Case Law Details

Case Name : M/s. Rayala Corporation Pvt. Ltd. Vs. Assistant Commissioner of Income Tax (Supreme Court)
Appeal Number : Civil Appeal No. 6437 to 6441 of 2016
Date of Judgement/Order : 11/08/2016
Related Assessment Year :
Courts : Supreme Court of India (344)
Advocate Akhilesh Kumar Sah

Introduction:

Whether the income from letting out of property is business income or not depends upon the facts & circumstances of each case.

Recently, in Rayala Corp. Pvt Ltd vs. ACIT [Civil Appeal No.6437 of 2016 with Civil Appeals Nos. 6438, 6439, 6440, 6441 respectively of 2016, decided on 11 August, 2016], the business of the appellant-company was to lease its property and to earn rent therefrom. The Supreme Court, on the facts & circumstances of the case, held that the income so earned should be treated as the business income of the appellant-company.

Facts & Decision In Brief of the Rayala Corp. case(supra):

Being aggrieved by the judgment delivered by the High Court of Madras on 4th October, 2013 in Tax Case (Appeal) Nos.91, 99 and 212 of 2012; and 230 and 231 of 2007, the appellant-company filed the appeals before Hon’ble Supreme Court of India. The issue involved in all the appeals filed was common but it pertained to different Assessment Years and therefore, all these appeals had been heard together.

The appellant, a private limited company was having house property, which had been rented and the appellant was receiving income from the said property by way of rent. The main issue in all the above appeals was whether the income so received should be taxed under the head “Income from House Property” or “Profit and gains of business or profession”.

The learned counsel of the appellant submitted that the impugned judgment delivered by the High Court was not proper for the reason that the High Court had directed that the income earned by the appellant should be treated as “Income from House Property”. He relied on the case of Chennai Properties and Investments Ltd. vs. CIT [2015] 373 ITR 673 (SC) and submitted that in this case all the judgments on the subject have been referred and more particularly, the judgment in the case of Karanpura Development Co. Ltd. vs. CIT [1962] 44 ITR 362 (SC), which has summed up as under:-

“As has been already pointed out in connection with the other two cases where there is a letting out of premises and collection of rents the assessment on property basis may be correct but not so, where the letting or sub-letting is part of a trading operation.
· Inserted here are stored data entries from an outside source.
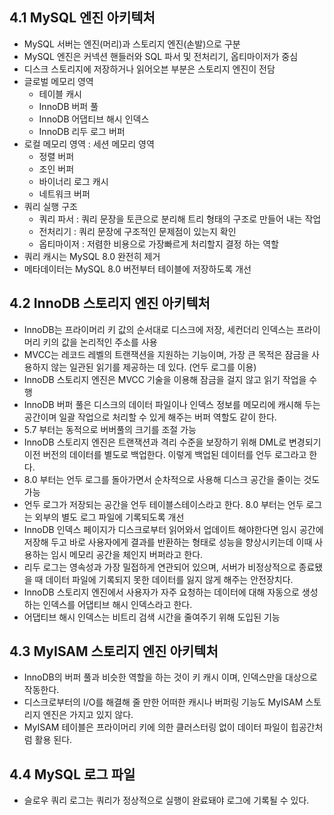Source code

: ## 4.1 MySQL 엔진 아키텍처
- MySQL 서버는 엔진(머리)과 스토리지 엔진(손발)으로 구분
- MySQL 엔진은 커넥션 핸들러와 SQL 파서 및 전처리기, 옵티마이저가 중심
- 디스크 스토리지에 저장하거나 읽어오븐 부분은 스토리지 엔진이 전담
- 글로벌 메모리 영역
	- 테이블 캐시
	- InnoDB 버퍼 풀
	- InnoDB 어댑티브 해시 인덱스
	- InnoDB 리두 로그 버퍼
- 로컬 메모리 영역 : 세션 메모리 영역
	- 정렬 버퍼
	- 조인 버퍼
	- 바이너리 로그 캐시
	- 네트워크 버퍼
- 쿼리 실행 구조
	- 쿼리 파서 : 쿼리 문장을 토큰으로 분리해 트리 형태의 구조로 만들어 내는 작업
	- 전처리기 : 쿼리 문장에 구조적인 문제점이 있는지 확인
	- 옵티마이저 : 저렴한 비용으로 가장빠르게 처리할지 결정 하는 역할
- 쿼리 캐시는 MySQL 8.0 완전히 제거
- 메타데이터는 MySQL 8.0 버전부터 테이블에 저장하도록 개선

## 4.2 InnoDB 스토리지 엔진 아키텍처
- InnoDB는 프라이머리 키 값의 순서대로 디스크에 저장, 세컨더리 인덱스는 프라이머리 키의 값을 논리적인 주소를 사용
- MVCC는 레코드 레벨의 트랜잭션을 지원하는 기능이며, 가장 큰 목적은 잠금을 사용하지 않는 일관된 읽기를 제공하는 데 있다. (언두 로그를 이용)
- InnoDB 스토리지 엔진은 MVCC 기술을 이용해 잠금을 걸지 않고 읽기 작업을 수행
- InnoDB 버퍼 풀은 디스크의 데이터 파일이나 인덱스 정보를 메모리에 캐시해 두는 공간이며 일괄 작업으로 처리할 수 있게 해주는 버퍼 역할도 같이 한다.
- 5.7 부터는 동적으로 버버풀의 크기를 조절 가능
- InnoDB 스토리지 엔진은 트랜잭션과 격리 수준을 보장하기 위해 DML로 변경되기 이전 버전의 데이터를 별도로 백업한다. 이렇게 백업된 데이터를 언두 로그라고 한다.
- 8.0 부터는 언두 로그를 돌아가면서 순차적으로 사용해 디스크 공간을 줄이는 것도 가능
- 언두 로그가 저장되는 공간을 언두 테이블스테이스라고 한다. 8.0 부터는 언두 로그는 외부의 별도 로그 파일에 기록되도록 개선
- InnoDB 인덱스 페이지가 디스크로부터 읽어와서 업데이트 해야한다면 임시 공간에 저장해 두고 바로 사용자에게 결과를 반환하는 형태로 성능을 향상시키는데 이때 사용하는 임시 메모리 공간을 체인지 버퍼라고 한다.
- 리두 로그는 영속성과 가장 밀접하게 연관되어 있으며, 서버가 비정상적으로 종료됐을 때 데이터 파일에 기록되지 못한 데이터를 잃지 않게 해주는 안전장치다.
- InnoDB 스토리지 엔진에서 사용자가 자주 요청하는 데이터에 대해 자동으로 생성하는 인덱스를 어댑티브 해시 인덱스라고 한다.
- 어댑티브 해시 인덱스는 비트리 검색 시간을 줄여주기 위해 도입된 기능

## 4.3 MyISAM 스토리지 엔진 아키텍처
- InnoDB의 버퍼 풀과 비슷한 역할을 하는 것이 키 캐시 이며, 인덱스만을 대상으로 작동한다.
- 디스크로부터의 I/O를 해결해 줄 만한 어떠한 캐시나 버퍼링 기능도 MyISAM 스토리지 엔진은 가지고 있지 않다.
- MyISAM 테이블은 프라이머리 키에 의한 클러스터링 없이 데이터 파일이 힙공간처럼 활용 된다.

## 4.4 MySQL 로그 파일
- 슬로우 쿼리 로그는 쿼리가 정상적으로 실행이 완료돼야 로그에 기록될 수 있다.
The dividing line is difficult to find; but in the case of a company with its professed objects and the manner of its activities and the nature of its dealings with its property, it is possible to say on which side the operations fall and to what head the income is to be assigned.”

The learned counsel of the respondent- Revenue made an effort to justify the reasons given by the High Court in the impugned judgment. The learned counsel also relied upon the judgment delivered by the Supreme Court in the case of  S.G. Mercantile Corpn. (P) Ltd. vs. CIT, Calcutta (1972) 1 SCC 465. According to him, the important question which would arise in all such cases is whether the acquisition of property for leasing and letting out all the shops and stalls would be essentially a part of business and trading operations of the appellant. According to the learned counsel appearing for the Revenue, leasing and letting out of shops and properties was not the main business of the appellant as per Memorandum of Association and, therefore, the income earned by the appellant should be treated as income earned from House Property. He, therefore, submitted that the impugned judgment was just legal and proper and therefore, the above-mentioned appeals should be dismissed.

According to the learned counsel of the Revenue the rent should be the main source of income or the purpose for which the company is incorporated should be to earn income from rent, so as to make the rental income to be the income taxable under the head “Profits and Gains of Business or Profession”. The learned judges of the Hon’ble Supreme Court observed that it is an admitted fact, in the instant case, that the appellant-company had only one business and that was of leasing its property and earning rent therefrom. Thus, even on the factual aspect, we do not find any substance in what has been submitted by the learned counsel appearing for the Revenue.

The learned judges of the Hon’ble Supreme Court held that the law laid down by the Supreme Court in the case of Chennai Properties (supra) squarely covers the facts of the case involved in the appeals. The business of the company was to lease its property and to earn rent and therefore, the income so earned should be treated as its business income. The High court was not correct while deciding that the income of the appellant should be treated as Income from House Property. The income of the appellant shall be subject to tax under the head “Profits and gains of business or profession”.

Goldline:

The decision of the Hon’ble Supreme Court in Rayala’s case(supra) is a guiding factor but facts & circumstances of each case shall have bearing on the issue.